### DATASET
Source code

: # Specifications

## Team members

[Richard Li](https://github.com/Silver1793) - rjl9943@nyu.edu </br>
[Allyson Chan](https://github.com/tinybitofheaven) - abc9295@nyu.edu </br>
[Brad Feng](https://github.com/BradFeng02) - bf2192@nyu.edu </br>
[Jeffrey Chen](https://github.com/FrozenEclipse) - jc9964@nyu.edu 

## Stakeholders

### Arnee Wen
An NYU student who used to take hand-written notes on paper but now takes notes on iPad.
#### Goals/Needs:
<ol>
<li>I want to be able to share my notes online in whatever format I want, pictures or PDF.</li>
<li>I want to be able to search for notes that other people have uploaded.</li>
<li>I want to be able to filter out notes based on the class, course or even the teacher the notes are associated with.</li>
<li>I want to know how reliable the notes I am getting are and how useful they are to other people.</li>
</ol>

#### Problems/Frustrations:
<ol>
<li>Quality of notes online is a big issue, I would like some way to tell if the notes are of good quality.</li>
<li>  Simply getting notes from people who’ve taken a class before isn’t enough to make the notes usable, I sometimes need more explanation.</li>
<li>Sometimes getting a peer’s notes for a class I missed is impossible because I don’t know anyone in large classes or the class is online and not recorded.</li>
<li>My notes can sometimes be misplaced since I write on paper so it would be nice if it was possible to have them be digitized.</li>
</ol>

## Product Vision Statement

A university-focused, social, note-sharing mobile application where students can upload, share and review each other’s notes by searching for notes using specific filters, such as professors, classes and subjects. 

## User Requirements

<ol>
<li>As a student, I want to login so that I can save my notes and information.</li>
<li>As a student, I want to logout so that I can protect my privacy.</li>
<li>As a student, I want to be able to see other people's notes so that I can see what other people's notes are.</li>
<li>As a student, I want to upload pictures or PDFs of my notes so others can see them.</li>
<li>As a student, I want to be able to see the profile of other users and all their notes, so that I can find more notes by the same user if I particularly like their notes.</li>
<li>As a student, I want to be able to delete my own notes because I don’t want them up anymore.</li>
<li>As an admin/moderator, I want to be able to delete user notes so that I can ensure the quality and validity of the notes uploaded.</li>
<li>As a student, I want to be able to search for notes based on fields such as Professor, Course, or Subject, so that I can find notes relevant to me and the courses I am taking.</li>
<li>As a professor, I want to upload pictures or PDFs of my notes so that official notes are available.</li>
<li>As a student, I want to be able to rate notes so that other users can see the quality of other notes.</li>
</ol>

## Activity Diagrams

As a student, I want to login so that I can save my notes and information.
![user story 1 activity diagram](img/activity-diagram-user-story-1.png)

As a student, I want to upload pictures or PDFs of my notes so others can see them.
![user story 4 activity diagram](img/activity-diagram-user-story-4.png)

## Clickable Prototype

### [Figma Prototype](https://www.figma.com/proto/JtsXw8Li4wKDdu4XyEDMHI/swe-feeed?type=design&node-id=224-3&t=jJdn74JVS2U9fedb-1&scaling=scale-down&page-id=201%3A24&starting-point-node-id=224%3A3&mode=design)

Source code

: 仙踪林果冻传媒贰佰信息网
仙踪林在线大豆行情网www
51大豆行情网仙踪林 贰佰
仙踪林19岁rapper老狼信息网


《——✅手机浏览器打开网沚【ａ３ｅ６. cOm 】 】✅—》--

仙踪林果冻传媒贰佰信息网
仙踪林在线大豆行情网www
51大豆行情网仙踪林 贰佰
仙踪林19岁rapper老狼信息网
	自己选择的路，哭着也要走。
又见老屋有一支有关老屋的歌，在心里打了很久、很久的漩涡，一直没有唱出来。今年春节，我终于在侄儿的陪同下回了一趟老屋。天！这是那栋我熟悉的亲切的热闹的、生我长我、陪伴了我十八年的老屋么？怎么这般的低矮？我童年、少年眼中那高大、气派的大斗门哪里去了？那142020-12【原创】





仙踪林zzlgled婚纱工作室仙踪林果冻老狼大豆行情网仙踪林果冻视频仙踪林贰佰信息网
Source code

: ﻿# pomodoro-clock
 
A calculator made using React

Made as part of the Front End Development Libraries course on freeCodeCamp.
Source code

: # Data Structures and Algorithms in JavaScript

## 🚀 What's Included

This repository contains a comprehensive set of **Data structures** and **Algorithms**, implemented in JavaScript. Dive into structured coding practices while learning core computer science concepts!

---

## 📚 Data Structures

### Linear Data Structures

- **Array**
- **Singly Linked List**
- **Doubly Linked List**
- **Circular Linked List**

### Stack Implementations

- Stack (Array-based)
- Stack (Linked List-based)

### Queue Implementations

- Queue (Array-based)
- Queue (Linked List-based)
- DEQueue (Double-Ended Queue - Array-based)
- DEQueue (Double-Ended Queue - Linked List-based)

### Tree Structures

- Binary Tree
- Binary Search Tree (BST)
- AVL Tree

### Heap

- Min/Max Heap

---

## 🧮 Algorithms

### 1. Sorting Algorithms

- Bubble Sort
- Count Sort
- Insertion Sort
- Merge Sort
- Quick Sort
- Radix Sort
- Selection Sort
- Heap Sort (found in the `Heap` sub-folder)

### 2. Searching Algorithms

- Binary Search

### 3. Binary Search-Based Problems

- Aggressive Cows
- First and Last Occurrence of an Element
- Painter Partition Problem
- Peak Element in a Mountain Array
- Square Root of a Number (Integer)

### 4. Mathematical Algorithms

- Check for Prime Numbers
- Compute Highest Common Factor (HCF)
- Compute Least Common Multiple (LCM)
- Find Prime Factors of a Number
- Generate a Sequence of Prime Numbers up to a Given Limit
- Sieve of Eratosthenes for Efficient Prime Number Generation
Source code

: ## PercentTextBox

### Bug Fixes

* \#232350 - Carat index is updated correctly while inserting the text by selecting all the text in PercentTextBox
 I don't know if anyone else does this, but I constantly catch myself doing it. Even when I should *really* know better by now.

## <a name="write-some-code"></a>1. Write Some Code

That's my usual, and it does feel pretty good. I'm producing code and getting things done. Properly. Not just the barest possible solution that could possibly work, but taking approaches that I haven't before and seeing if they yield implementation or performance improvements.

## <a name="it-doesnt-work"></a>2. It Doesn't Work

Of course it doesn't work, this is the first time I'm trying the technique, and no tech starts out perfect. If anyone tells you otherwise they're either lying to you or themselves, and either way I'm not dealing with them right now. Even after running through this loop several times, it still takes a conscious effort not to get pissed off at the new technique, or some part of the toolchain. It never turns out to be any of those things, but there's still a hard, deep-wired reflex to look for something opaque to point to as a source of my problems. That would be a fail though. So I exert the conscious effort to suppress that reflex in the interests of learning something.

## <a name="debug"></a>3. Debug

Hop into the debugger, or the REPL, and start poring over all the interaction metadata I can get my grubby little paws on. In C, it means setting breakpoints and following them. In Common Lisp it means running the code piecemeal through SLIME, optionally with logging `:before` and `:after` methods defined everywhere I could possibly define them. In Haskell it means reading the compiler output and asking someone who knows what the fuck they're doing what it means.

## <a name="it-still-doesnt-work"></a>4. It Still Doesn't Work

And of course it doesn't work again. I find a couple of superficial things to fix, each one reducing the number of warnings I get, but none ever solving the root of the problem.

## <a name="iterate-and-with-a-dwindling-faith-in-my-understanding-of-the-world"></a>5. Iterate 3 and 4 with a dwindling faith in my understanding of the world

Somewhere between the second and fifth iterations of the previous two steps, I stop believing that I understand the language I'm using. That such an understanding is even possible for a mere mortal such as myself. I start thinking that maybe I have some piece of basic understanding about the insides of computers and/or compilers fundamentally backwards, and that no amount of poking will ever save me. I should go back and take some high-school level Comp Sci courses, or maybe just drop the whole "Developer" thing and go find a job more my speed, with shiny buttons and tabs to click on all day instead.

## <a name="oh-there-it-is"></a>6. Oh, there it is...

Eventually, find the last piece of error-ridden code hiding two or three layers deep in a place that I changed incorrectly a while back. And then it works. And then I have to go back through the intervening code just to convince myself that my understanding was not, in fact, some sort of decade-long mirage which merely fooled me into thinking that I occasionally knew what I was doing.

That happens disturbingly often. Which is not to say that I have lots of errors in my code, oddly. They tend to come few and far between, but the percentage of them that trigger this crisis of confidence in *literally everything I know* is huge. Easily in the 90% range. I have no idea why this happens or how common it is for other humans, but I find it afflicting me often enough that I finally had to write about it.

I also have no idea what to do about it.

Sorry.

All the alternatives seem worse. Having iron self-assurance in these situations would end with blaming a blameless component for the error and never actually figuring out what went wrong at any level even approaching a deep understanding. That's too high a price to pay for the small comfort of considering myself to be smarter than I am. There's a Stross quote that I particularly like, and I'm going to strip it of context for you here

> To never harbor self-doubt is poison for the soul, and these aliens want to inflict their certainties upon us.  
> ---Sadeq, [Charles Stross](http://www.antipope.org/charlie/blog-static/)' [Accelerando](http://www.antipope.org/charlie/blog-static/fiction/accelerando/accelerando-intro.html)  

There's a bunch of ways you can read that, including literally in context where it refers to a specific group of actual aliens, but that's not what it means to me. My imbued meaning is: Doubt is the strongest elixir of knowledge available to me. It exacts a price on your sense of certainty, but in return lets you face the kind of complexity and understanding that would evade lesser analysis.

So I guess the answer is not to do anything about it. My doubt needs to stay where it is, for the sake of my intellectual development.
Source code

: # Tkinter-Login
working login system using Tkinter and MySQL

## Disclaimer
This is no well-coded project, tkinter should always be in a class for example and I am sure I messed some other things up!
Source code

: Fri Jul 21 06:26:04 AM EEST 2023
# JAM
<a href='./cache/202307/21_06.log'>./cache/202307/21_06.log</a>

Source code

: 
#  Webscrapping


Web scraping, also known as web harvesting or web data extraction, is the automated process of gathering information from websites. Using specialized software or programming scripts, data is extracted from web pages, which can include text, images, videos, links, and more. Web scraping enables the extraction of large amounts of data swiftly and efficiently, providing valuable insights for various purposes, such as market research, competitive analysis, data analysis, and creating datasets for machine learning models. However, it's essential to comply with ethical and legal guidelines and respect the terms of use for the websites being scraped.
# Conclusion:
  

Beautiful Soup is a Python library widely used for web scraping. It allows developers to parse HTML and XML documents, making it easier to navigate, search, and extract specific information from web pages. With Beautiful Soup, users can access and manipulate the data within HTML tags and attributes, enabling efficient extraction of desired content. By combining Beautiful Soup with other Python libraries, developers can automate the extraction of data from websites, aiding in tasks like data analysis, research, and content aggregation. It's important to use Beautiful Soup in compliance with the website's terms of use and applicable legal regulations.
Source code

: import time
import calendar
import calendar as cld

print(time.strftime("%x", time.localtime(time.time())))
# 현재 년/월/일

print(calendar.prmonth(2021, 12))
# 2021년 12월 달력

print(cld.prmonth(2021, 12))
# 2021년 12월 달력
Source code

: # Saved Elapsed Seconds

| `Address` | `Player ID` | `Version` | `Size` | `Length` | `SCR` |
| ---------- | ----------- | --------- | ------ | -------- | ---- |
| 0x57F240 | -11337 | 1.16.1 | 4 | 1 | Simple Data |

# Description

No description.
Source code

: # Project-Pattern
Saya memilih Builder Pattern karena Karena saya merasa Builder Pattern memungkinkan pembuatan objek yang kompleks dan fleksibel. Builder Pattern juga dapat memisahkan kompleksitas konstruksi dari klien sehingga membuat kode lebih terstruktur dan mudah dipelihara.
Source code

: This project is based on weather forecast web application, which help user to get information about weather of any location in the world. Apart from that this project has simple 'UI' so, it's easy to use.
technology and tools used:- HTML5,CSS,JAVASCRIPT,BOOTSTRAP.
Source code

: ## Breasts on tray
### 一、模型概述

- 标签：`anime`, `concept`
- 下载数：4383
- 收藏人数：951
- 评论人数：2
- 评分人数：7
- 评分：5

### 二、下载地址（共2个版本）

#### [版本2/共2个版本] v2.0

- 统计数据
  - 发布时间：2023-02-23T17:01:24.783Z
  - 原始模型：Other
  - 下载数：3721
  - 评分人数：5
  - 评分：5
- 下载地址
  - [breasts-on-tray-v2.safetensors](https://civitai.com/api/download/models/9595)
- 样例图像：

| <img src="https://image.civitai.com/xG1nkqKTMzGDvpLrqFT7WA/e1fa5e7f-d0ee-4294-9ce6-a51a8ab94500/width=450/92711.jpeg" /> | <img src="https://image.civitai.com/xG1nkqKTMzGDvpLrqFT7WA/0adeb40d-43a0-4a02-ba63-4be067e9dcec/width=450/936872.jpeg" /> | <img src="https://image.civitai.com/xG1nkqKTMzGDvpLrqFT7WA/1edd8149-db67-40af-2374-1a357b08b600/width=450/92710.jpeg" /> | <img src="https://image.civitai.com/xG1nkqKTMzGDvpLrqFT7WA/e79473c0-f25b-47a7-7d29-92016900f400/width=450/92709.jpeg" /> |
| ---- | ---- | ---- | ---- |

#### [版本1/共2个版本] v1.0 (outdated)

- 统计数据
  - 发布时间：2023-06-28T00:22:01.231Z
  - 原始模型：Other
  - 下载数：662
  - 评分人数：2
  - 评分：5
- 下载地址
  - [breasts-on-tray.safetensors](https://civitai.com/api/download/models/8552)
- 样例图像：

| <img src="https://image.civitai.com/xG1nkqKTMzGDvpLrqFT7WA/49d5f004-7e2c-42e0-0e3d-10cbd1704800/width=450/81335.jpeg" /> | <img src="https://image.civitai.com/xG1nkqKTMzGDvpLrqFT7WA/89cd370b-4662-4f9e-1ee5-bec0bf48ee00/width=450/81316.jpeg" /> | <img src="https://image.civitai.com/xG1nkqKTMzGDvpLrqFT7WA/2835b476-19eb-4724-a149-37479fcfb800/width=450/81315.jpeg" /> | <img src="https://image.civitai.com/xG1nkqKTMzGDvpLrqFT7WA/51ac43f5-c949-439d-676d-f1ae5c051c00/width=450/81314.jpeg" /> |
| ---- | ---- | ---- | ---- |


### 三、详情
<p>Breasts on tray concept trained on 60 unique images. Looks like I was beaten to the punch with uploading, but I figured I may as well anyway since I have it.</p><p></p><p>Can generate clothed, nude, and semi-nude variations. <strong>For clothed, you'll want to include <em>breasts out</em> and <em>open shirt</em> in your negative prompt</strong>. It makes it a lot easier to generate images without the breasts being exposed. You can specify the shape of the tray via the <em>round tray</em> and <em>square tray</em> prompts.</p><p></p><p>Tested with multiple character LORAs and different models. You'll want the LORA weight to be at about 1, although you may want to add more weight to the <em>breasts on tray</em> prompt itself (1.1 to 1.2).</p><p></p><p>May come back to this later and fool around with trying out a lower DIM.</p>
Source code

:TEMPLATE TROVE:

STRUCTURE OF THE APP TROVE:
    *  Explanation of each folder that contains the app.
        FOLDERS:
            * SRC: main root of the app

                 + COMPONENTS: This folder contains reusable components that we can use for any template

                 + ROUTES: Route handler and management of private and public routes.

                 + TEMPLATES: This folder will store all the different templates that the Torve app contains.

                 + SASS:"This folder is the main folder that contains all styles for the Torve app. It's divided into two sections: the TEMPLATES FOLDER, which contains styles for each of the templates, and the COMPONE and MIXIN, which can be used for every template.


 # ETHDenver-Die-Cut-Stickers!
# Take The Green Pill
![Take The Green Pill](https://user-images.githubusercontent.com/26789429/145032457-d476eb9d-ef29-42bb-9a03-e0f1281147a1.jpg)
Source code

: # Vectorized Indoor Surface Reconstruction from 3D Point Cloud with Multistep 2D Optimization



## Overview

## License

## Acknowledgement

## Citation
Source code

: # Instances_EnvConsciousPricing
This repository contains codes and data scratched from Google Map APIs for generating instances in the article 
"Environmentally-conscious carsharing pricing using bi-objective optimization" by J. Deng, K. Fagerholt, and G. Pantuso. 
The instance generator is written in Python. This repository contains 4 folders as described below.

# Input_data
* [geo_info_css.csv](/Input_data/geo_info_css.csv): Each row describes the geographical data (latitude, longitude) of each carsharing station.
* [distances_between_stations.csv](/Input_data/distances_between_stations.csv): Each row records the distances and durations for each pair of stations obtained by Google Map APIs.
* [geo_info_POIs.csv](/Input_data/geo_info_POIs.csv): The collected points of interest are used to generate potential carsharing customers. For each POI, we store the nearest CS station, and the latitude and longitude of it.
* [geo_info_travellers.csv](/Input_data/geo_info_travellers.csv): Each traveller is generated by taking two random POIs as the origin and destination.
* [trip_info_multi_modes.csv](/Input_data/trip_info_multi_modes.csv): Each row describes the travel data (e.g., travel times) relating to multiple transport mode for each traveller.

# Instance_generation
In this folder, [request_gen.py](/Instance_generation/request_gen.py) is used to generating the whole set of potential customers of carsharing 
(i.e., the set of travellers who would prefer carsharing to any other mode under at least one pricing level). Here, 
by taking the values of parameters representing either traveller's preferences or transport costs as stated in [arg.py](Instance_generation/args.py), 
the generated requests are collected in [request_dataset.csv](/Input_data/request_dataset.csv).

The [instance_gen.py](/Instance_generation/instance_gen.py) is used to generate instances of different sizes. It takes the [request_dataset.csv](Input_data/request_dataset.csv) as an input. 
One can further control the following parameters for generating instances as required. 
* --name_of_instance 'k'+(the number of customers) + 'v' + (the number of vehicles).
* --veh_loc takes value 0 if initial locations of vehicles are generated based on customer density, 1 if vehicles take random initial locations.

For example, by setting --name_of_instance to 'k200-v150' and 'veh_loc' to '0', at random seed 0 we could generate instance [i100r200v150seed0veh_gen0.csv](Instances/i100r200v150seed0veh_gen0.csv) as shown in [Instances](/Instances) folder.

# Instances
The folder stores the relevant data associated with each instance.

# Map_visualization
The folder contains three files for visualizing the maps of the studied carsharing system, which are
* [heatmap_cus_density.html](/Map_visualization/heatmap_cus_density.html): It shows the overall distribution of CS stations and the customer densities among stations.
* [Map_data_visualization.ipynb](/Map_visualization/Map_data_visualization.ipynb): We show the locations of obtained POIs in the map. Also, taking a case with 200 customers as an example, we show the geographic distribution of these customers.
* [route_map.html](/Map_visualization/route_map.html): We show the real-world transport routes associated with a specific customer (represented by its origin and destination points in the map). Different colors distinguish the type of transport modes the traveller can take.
######
# [DESCRIPTION OF THE TASK]
Using the records, work out how many lines include "parameters", and reply with that number alone.

# [SOLUTION TO THE PROBLEM]
2